In this blog post, we’ll look at the performance of multi-source replication with GTID.

Multi-Source Replication is a topology I’ve seen discussed recently, so I decided to look into how it performs with the different replication concepts. Multi-source replication use replication channels, which allow a slave to replicate from multiple masters. This is a great way to consolidate data that has been sharded for production or simplify the analytics process by using the same server. Since multiple masters are taking writes, care is needed to not overlook the slave. The traditional replication concept uses the binary log file name, and the position inside that file.

This was the standard until the release of global transaction identifiers (GTID). I have set up a test environment to validate which concept would perform better, and be a better choice for use in this topology.


My test suite is rather simple, consisting of only three virtual machines, two masters and one slave. The slaves’ replication channels are set up using the same concept for each run, and no run had any replication filters. To prevent any replication errors, each master took writes against a different schema and user grants are identical on all three servers. The setup below ran with both replication channels using binary log file and position. Then the tables were dropped and the servers changed to use GTID for the next run.

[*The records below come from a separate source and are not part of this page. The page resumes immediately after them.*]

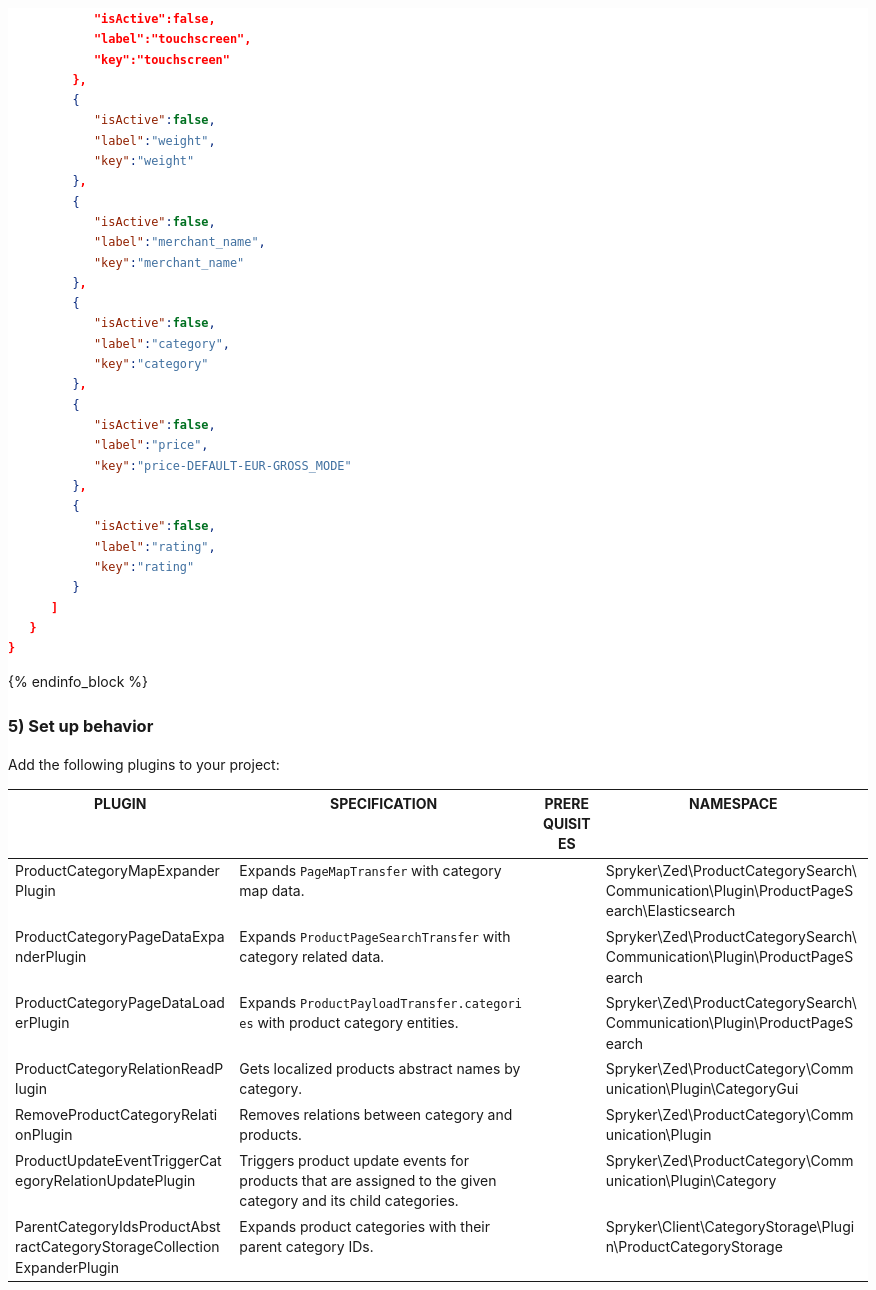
 ```json
            "isActive":false,
            "label":"touchscreen",
            "key":"touchscreen"
         },
         {
            "isActive":false,
            "label":"weight",
            "key":"weight"
         },
         {
            "isActive":false,
            "label":"merchant_name",
            "key":"merchant_name"
         },
         {
            "isActive":false,
            "label":"category",
            "key":"category"
         },
         {
            "isActive":false,
            "label":"price",
            "key":"price-DEFAULT-EUR-GROSS_MODE"
         },
         {
            "isActive":false,
            "label":"rating",
            "key":"rating"
         }
      ]
   }
}
```
</details>

{% endinfo_block %}


### 5) Set up behavior

Add the following plugins to your project:

| PLUGIN                                                                  | SPECIFICATION                                                                                                 | PREREQUISITES | NAMESPACE                                                                              |
|-------------------------------------------------------------------------|---------------------------------------------------------------------------------------------------------------|---------------|----------------------------------------------------------------------------------------|
| ProductCategoryMapExpanderPlugin                                        | Expands `PageMapTransfer` with category map data.                                                               |               | Spryker\Zed\ProductCategorySearch\Communication\Plugin\ProductPageSearch\Elasticsearch |
| ProductCategoryPageDataExpanderPlugin                                   | Expands `ProductPageSearchTransfer` with category related data.                                               |               | Spryker\Zed\ProductCategorySearch\Communication\Plugin\ProductPageSearch               |
| ProductCategoryPageDataLoaderPlugin                                     | Expands `ProductPayloadTransfer.categories` with product category entities.                                   |               | Spryker\Zed\ProductCategorySearch\Communication\Plugin\ProductPageSearch               |
| ProductCategoryRelationReadPlugin                                       | Gets localized products abstract names by category.                                                           |               | Spryker\Zed\ProductCategory\Communication\Plugin\CategoryGui                           |
| RemoveProductCategoryRelationPlugin                                     | Removes relations between category and products.                                                              |               | Spryker\Zed\ProductCategory\Communication\Plugin                                       |
| ProductUpdateEventTriggerCategoryRelationUpdatePlugin                   | Triggers product update events for products that are assigned to the given category and its child categories. |               | Spryker\Zed\ProductCategory\Communication\Plugin\Category                              |
| ParentCategoryIdsProductAbstractCategoryStorageCollectionExpanderPlugin | Expands product categories with their parent category IDs.                                                    |               | Spryker\Client\CategoryStorage\Plugin\ProductCategoryStorage                           |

Prepare the sysbench tables:

sysbench --db-driver=mysql --mysql-user= --mysql-password='' --mysql-db=db1 --range_size=100 --table_size=1000000 --tables=5 --threads=5 --events=0 --rand-type=uniform /usr/share/sysbench/oltp_read_only.lua prepare
sysbench --db-driver=mysql --mysql-user= --mysql-password='' --mysql-db=db3 --range_size=100 --table_size=1000000 --tables=5 --threads=5 --events=0 --rand-type=uniform /usr/share/sysbench/oltp_read_only.lua prepare

I used a read-only sysbench to warm up the InnoDB buffer pool. Both commands ran on the slave to ensure both schemas were loaded into the buffer pool:

sysbench --db-driver=mysql --mysql-user= --mysql-password='' --mysql-db=db1 --range_size=100 --table_size=1000000 --tables=5 --threads=5 --events=0 --time=3600 --rand-type=uniform /usr/share/sysbench/oltp_read_only.lua run
sysbench --db-driver=mysql --mysql-user= --mysql-password='' --mysql-db=db3 --range_size=100 --table_size=1000000 --tables=5 --threads=5 --events=0 --time=3600 --rand-type=uniform /usr/share/sysbench/oltp_read_only.lua run

After warming up the buffer pool, the slave should be fully caught up with both masters. To remove IO contention as a possible influencer, I stopped the SQL thread while I generated load on the master. Leaving the IO thread running allowed the slave to write the relay logs during this process, and help ensure that the test only measures the difference in the slave SQL thread.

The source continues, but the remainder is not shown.